Thursday, October 8, 2020

Tender Foot

I woke early and padded outside for the newspaper, whose slap on the driveway had provided the final whoosh of my awakening this morning (bobbing as I was on the edge of consciousness and waiting for just such a prompt). 

It's too early for shoes so I walked to the edge of the driveway with bare feet. It's warm enough for that this morning, though I've been known to go barefoot in much cooler temps. 

Today when I made my way gingerly to the street I thought about how tough my feet used to be when I was a kid. It took a few weeks every summer to harden the soles, but after that I was off, free to dash out of the house, banging the screen door behind me: no socks, no shoes, just a shirt and shorts and a tan that deepened as the weeks wore on. (This was long before sunscreen and there were precious few trees in the new neighborhood of two-bedroom bungalows.)

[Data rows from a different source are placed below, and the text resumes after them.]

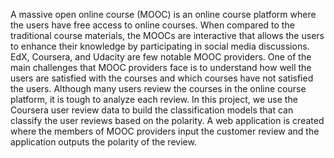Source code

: A massive open online course (MOOC) is an online course platform where the users have free access to online courses. When compared to the traditional course materials, the MOOCs are interactive that allows the users to enhance their knowledge by participating in social media discussions. EdX, Coursera, and Udacity are few notable MOOC providers. One of the main challenges that MOOC providers face is to understand how well the users are satisfied with the courses and which courses have not satisfied the users. Although many users review the courses in the online course platform, it is tough to analyze each review. In this project, we use the Coursera user review data to build the classification models that can classify the user reviews based on the polarity. A web application is created where the members of MOOC providers input the customer review and the application outputs the polarity of the review.
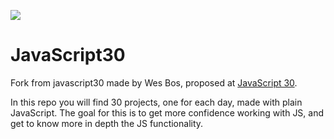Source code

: ﻿![](https://javascript30.com/images/JS3-social-share.png)

# JavaScript30

Fork from javascript30 made by Wes Bos, proposed at [JavaScript 30](https://javascript30.com/).

In this repo you will find 30 projects, one for each day, made with plain JavaScript. The goal for this is to get more confidence working with JS, and get to know more in depth the JS functionality.

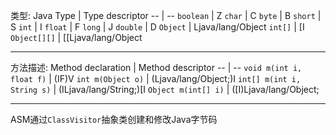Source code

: 
类型:
Java Type | Type descriptor
-- | --
`boolean` | Z
`char` | C
`byte` | B
`short` | S
`int` | I
`float` | F
`long` | J
`double` | D
`Object` | Ljava/lang/Object
`int[]` | [I
`Object[][]` | [[Ljava/lang/Object

----

方法描述:
Method declaration | Method descriptor
-- | --
`void m(int i, float f)` | (IF)V
`int m(Object o)` | (Ljava/lang/Object;)I
`int[] m(int i, String s)` | (ILjava/lang/String;)[I
`Object m(int[] i)` | ([I)Ljava/lang/Object;

----

ASM通过`ClassVisitor`抽象类创建和修改Java字节码
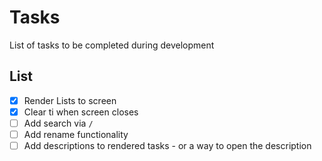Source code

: # Tasks

List of tasks to be completed during development

## List

- [x] Render Lists to screen
- [x] Clear ti when screen closes
- [ ] Add search via `/`
- [ ] Add rename functionality
- [ ] Add descriptions to rendered tasks - or a way to open the description
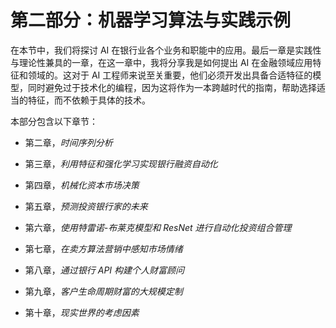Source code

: 

# 第二部分：机器学习算法与实践示例

在本节中，我们将探讨 AI 在银行业各个业务和职能中的应用。最后一章是实践性与理论性兼具的一章，在这一章中，我将分享我是如何提出 AI 在金融领域应用特征和领域的。这对于 AI 工程师来说至关重要，他们必须开发出具备合适特征的模型，同时避免过于技术化的编程，因为这将作为一本跨越时代的指南，帮助选择适当的特征，而不依赖于具体的技术。

本部分包含以下章节：

+   第二章，*时间序列分析*

+   第三章，*利用特征和强化学习实现银行融资自动化*

+   第四章，*机械化资本市场决策*

+   第五章，*预测投资银行家的未来*

+   第六章，*使用特雷诺-布莱克模型和 ResNet 进行自动化投资组合管理*

+   第七章，*在卖方算法营销中感知市场情绪*

+   第八章，*通过银行 API 构建个人财富顾问*

+   第九章，*客户生命周期财富的大规模定制*

+   第十章，*现实世界的考虑因素*
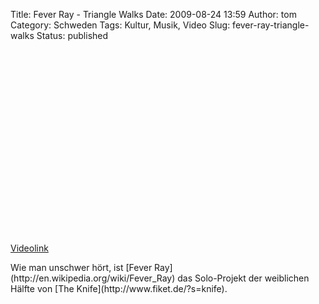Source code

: Title: Fever Ray - Triangle Walks
Date: 2009-08-24 13:59
Author: tom
Category: Schweden
Tags: Kultur, Musik, Video
Slug: fever-ray-triangle-walks
Status: published

<p>
<object width="480" height="295">
<param name="movie" value="http://www.youtube-nocookie.com/v/3VJvZ0hXwAk&amp;hl=sv&amp;fs=1&amp;"></param><param name="allowFullScreen" value="true"></param><param name="allowscriptaccess" value="always"></param>

<embed src="http://www.youtube-nocookie.com/v/3VJvZ0hXwAk&amp;hl=sv&amp;fs=1&amp;" type="application/x-shockwave-flash" allowscriptaccess="always" allowfullscreen="true" width="480" height="295">
</embed>
</object>
  
[Videolink](http://www.youtube.com/watch?v=3VJvZ0hXwAk)

</p>
Wie man unschwer hört, ist [Fever
Ray](http://en.wikipedia.org/wiki/Fever_Ray) das Solo-Projekt der
weiblichen Hälfte von [The Knife](http://www.fiket.de/?s=knife).

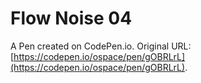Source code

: # Flow Noise 04

A Pen created on CodePen.io. Original URL: [https://codepen.io/ospace/pen/gOBRLrL](https://codepen.io/ospace/pen/gOBRLrL).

Tough feet were a point of pride. They indicated a certain street-smartness — or was it street-hardness? — and they showed that you were inhabiting the summer as you should, making it a part of yourself.

Now my feet are not only stockinged and shod, they are orthoticized (if that's a word ... and my spell check tells me it is not). They are the soles and toes of an adult who works on her bottom — and not on her feet. But they can still remember the freedom they once felt. And I like to think that, deep in their neurons and tissues, they can feel it still.